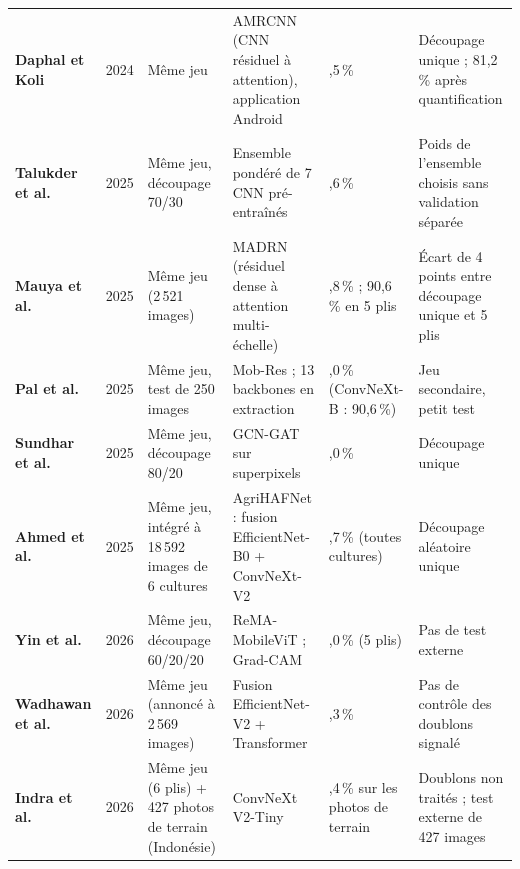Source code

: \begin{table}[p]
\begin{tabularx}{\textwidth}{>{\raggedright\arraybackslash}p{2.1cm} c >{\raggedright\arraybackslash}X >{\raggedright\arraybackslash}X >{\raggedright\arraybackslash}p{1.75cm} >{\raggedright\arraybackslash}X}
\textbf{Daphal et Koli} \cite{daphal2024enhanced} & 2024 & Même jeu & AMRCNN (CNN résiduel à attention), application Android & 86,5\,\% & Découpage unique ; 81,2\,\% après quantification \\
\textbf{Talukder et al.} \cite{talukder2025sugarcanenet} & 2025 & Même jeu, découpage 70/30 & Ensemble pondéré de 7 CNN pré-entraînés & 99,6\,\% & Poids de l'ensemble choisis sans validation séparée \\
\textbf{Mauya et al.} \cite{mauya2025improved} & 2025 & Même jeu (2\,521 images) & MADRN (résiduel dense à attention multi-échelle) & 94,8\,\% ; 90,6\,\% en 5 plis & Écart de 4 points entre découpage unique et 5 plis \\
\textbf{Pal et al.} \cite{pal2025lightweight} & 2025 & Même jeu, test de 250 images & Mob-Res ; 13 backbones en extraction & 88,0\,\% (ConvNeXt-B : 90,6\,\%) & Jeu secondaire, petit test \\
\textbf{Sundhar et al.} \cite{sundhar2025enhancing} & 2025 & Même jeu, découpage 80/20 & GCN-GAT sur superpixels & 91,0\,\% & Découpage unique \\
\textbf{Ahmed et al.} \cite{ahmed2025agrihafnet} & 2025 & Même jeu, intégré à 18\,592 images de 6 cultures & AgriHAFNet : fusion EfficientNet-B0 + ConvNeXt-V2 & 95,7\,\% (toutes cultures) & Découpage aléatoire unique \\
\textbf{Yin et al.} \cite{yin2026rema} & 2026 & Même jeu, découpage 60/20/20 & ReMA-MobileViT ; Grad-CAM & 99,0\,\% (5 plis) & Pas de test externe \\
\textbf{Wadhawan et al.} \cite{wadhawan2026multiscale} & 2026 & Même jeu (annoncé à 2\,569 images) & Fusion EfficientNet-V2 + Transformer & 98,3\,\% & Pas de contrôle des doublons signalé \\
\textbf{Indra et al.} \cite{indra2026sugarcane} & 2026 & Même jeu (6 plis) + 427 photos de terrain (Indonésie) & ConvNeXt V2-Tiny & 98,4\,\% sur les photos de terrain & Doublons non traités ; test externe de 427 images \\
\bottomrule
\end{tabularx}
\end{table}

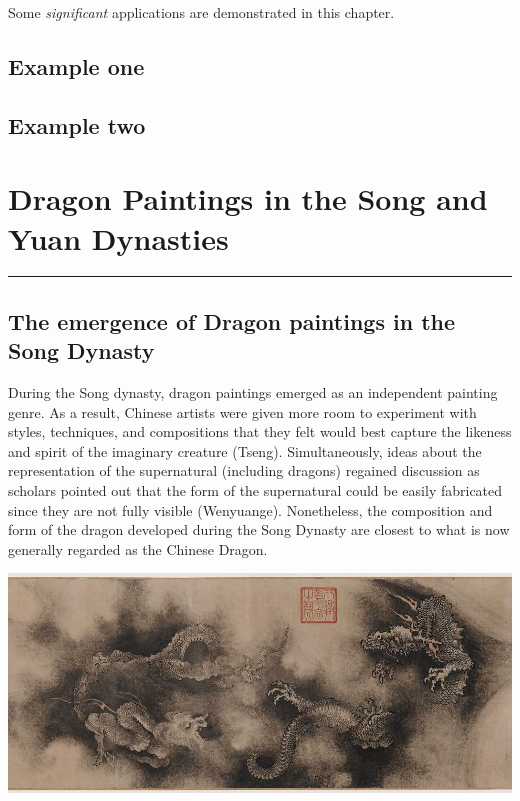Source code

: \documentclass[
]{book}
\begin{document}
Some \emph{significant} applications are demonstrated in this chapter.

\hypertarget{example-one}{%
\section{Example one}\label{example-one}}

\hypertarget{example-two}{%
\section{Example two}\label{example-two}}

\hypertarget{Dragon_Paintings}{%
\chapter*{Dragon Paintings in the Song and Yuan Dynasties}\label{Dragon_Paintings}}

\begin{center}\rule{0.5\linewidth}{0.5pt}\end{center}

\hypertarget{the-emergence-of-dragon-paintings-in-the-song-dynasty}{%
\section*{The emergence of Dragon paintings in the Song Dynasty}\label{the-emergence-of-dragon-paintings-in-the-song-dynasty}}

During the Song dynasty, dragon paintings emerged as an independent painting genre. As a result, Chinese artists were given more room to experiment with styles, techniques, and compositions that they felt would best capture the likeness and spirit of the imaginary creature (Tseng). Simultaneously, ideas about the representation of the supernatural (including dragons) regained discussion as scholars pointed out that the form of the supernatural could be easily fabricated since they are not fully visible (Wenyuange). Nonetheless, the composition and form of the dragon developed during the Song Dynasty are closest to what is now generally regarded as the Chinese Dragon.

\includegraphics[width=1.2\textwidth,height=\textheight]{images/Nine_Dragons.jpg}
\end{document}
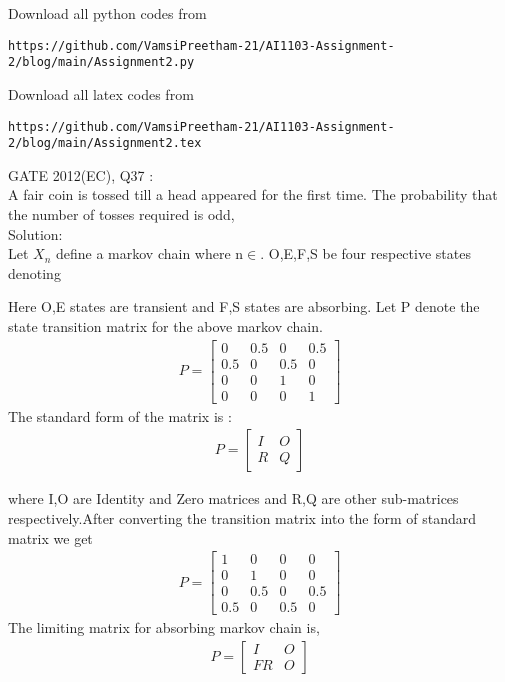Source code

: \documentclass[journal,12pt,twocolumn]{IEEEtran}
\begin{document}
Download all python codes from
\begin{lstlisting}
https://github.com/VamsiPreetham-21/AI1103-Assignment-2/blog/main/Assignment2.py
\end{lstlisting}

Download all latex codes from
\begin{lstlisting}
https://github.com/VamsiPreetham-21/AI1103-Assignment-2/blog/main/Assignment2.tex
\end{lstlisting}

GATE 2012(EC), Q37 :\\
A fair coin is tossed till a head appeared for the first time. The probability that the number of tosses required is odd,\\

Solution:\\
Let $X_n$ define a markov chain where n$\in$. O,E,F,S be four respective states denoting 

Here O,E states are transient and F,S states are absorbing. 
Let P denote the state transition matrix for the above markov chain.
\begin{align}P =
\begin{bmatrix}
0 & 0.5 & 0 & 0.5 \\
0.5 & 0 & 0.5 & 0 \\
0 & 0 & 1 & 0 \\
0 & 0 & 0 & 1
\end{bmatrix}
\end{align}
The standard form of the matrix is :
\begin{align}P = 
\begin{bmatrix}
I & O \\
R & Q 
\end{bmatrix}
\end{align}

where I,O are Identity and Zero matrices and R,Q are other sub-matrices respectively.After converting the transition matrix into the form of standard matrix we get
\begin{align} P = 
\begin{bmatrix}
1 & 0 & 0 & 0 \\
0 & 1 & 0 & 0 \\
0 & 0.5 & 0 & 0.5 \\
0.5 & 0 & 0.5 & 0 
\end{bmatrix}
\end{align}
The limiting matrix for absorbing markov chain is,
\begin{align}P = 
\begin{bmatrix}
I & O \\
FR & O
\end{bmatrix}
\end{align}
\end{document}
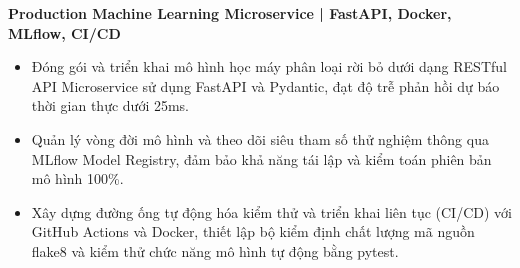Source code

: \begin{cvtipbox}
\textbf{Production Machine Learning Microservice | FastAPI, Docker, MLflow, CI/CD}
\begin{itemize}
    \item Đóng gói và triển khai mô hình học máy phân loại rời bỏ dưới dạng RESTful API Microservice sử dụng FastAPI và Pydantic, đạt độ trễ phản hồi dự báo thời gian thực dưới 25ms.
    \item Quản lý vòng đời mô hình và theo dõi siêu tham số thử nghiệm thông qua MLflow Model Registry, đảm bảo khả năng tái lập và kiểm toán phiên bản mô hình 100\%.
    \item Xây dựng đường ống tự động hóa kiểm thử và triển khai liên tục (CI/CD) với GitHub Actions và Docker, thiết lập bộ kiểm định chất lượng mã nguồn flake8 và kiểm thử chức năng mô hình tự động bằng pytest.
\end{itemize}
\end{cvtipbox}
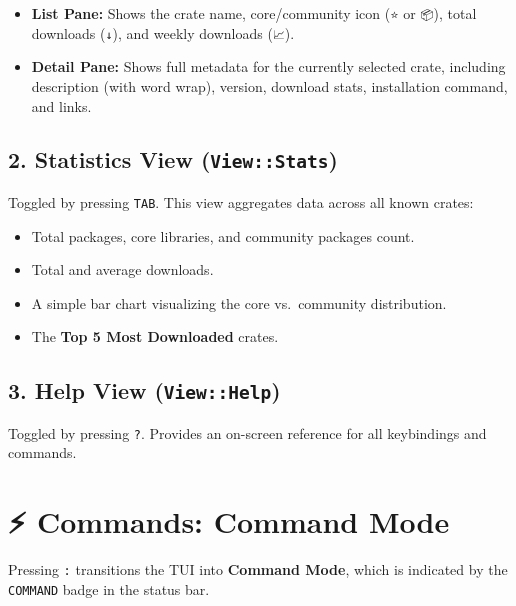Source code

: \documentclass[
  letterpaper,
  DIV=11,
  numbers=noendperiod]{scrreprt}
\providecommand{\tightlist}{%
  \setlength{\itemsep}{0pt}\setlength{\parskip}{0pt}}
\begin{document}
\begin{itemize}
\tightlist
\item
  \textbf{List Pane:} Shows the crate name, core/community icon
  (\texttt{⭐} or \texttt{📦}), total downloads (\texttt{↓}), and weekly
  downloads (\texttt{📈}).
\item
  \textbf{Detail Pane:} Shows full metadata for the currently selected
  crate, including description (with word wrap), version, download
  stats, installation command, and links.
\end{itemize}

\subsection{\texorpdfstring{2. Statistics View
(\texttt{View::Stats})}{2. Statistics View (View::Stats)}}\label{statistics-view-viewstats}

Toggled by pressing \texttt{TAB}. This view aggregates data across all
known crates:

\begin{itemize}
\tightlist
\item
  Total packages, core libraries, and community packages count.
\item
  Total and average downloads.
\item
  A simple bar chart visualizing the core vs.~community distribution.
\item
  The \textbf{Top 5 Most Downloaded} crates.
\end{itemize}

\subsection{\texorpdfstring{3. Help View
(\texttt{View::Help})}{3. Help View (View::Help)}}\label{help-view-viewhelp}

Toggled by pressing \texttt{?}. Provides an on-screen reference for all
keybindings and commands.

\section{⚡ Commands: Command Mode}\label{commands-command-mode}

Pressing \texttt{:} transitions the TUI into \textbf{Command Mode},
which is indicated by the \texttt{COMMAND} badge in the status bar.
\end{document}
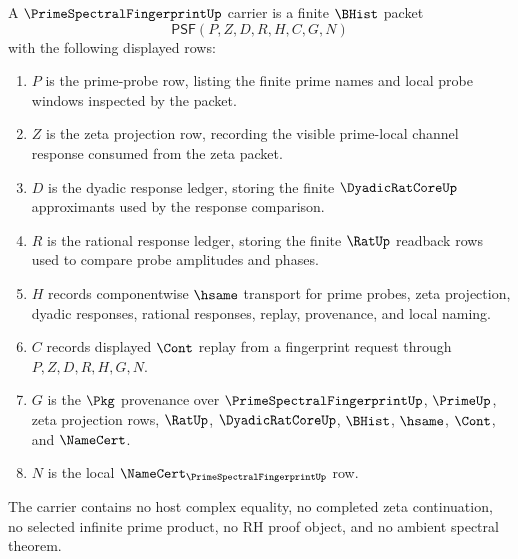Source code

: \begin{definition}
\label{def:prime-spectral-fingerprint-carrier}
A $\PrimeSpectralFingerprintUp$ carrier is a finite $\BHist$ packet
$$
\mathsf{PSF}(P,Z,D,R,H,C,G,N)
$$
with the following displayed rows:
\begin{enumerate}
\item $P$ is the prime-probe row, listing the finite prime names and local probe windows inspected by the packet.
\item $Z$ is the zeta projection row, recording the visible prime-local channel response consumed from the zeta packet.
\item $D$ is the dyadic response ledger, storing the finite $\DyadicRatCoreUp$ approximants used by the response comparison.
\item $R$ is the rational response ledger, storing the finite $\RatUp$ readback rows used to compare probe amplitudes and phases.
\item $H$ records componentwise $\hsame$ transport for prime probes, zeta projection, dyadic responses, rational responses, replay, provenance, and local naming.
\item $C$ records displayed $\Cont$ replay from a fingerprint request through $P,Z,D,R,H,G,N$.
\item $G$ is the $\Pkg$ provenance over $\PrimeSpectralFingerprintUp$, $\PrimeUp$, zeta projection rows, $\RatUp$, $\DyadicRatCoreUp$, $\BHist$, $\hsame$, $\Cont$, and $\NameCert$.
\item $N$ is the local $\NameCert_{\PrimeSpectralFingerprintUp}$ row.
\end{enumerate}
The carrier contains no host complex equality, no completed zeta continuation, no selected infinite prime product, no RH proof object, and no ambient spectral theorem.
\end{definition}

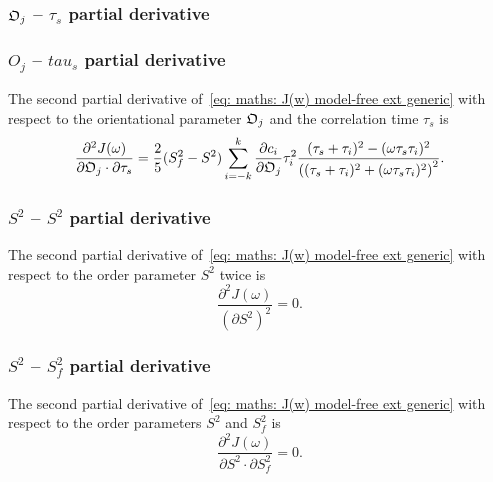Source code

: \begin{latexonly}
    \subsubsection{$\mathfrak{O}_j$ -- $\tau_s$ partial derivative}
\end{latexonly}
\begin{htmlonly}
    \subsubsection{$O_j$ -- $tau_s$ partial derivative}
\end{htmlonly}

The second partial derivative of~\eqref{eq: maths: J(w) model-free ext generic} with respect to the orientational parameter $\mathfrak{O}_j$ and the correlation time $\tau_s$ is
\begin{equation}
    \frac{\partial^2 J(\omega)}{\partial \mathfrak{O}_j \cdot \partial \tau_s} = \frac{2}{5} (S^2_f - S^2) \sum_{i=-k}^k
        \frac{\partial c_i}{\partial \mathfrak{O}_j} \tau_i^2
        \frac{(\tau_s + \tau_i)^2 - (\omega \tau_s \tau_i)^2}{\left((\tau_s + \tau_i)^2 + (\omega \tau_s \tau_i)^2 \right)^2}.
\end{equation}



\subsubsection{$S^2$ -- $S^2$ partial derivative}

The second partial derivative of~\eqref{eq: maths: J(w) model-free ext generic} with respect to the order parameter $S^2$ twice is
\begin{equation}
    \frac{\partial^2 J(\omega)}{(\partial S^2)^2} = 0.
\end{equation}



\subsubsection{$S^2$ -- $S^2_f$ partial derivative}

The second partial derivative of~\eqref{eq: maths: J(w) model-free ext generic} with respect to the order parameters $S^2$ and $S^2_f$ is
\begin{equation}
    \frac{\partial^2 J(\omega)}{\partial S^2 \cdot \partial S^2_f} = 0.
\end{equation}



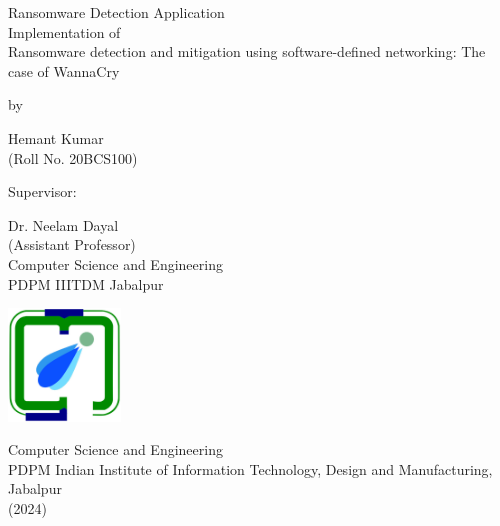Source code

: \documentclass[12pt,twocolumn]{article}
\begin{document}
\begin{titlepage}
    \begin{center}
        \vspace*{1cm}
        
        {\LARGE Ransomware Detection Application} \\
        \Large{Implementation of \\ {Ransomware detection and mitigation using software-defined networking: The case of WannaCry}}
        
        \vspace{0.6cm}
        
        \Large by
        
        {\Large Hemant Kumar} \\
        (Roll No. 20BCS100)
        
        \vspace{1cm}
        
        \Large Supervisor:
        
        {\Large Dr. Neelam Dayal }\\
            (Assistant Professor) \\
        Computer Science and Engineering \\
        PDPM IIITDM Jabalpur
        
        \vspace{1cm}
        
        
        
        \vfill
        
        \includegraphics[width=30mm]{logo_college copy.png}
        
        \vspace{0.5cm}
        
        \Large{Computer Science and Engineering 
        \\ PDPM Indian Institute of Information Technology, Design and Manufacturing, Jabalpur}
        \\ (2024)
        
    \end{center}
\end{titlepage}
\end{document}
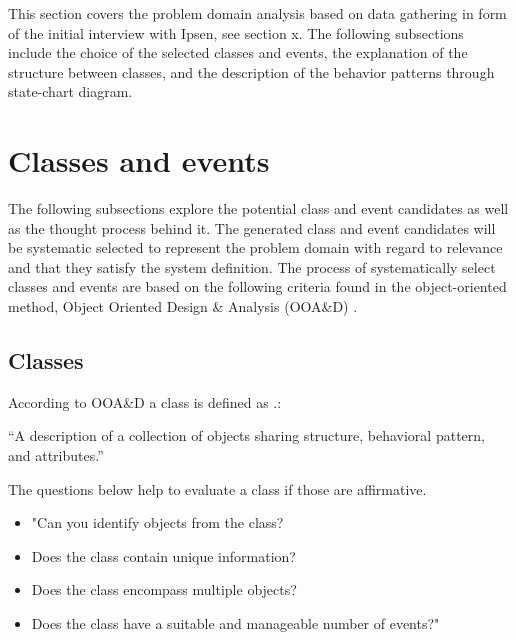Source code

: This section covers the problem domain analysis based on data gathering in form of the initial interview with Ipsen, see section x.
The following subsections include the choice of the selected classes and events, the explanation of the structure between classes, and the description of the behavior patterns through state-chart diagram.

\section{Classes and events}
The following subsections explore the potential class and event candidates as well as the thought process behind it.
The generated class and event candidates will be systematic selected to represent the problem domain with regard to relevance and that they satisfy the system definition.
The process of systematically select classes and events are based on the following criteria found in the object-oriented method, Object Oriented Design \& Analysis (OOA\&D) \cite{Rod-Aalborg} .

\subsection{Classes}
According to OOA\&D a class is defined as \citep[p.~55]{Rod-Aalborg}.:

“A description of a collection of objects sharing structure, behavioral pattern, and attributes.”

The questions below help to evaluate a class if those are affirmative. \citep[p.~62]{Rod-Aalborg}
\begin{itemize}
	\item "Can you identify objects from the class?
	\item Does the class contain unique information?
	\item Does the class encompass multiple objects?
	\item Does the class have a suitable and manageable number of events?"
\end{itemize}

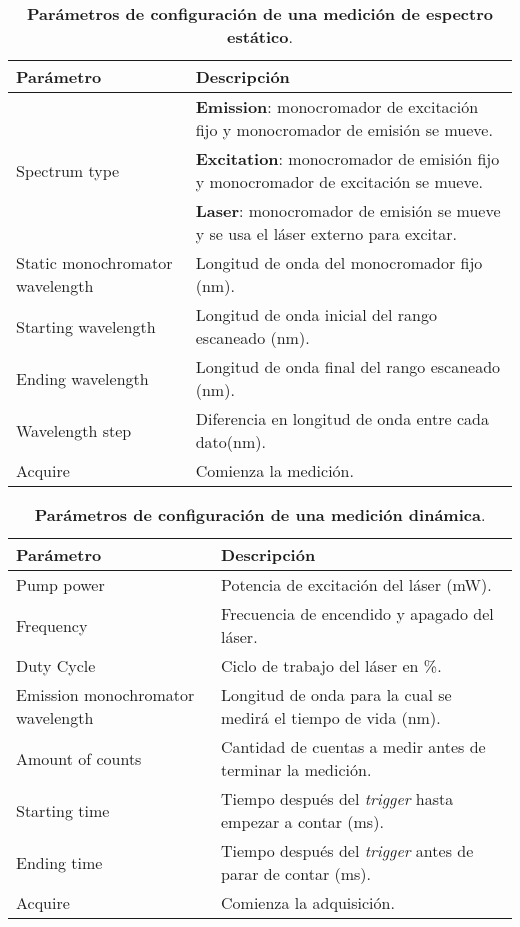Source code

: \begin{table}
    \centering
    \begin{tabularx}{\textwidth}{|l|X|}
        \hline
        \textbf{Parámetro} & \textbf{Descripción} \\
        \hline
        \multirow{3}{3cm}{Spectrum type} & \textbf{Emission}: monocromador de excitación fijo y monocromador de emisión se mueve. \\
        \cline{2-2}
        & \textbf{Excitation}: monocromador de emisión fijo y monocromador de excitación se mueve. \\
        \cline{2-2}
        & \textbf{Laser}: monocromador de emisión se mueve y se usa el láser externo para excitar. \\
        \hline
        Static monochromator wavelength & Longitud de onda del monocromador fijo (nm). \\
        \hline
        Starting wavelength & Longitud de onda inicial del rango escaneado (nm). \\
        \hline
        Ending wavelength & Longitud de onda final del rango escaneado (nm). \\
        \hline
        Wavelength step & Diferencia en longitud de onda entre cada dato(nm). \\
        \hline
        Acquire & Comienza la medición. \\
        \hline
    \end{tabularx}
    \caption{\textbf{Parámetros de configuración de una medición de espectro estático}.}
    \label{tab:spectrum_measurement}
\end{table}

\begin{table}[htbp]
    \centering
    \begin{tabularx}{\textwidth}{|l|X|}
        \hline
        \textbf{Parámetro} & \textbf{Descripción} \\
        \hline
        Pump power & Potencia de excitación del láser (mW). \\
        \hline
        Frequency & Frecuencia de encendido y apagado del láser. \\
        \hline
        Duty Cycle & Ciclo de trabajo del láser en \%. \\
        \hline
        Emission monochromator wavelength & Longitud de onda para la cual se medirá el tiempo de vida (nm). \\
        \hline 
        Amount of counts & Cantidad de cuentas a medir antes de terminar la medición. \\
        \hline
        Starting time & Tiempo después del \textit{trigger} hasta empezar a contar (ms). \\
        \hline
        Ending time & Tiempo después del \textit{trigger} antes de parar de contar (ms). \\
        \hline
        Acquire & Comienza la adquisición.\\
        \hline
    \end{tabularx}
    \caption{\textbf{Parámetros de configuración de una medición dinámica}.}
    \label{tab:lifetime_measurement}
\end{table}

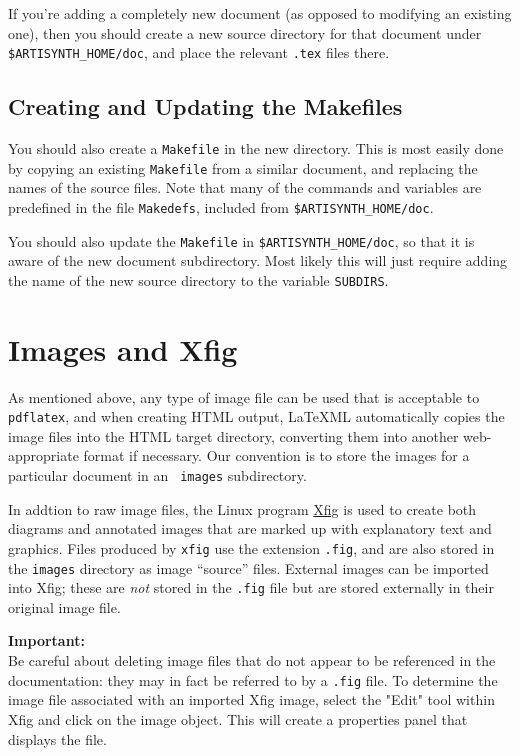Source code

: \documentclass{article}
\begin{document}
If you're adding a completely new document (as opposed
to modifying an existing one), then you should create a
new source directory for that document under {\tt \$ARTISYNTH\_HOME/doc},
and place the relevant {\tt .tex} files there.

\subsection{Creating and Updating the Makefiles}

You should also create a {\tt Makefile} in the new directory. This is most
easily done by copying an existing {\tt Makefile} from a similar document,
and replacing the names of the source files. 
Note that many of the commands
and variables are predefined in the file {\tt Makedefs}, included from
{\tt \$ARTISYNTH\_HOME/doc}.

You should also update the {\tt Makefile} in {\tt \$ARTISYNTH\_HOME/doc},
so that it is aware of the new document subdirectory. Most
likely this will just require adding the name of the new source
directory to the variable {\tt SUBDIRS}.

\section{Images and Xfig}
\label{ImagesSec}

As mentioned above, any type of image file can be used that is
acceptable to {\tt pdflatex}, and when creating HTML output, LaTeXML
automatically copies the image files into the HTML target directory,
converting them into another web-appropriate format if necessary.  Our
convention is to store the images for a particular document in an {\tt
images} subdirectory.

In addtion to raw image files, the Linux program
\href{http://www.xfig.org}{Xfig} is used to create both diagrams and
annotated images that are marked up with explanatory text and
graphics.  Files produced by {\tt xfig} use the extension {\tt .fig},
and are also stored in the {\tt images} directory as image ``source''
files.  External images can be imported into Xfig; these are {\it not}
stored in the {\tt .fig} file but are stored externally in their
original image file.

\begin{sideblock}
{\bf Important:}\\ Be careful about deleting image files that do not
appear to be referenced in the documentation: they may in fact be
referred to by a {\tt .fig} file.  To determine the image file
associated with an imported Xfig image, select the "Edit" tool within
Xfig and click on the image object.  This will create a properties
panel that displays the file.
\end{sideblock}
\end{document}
* * * * *
Required action: Please count how many lines of the listing include the word "problem", giving the number by itself.

Result: 2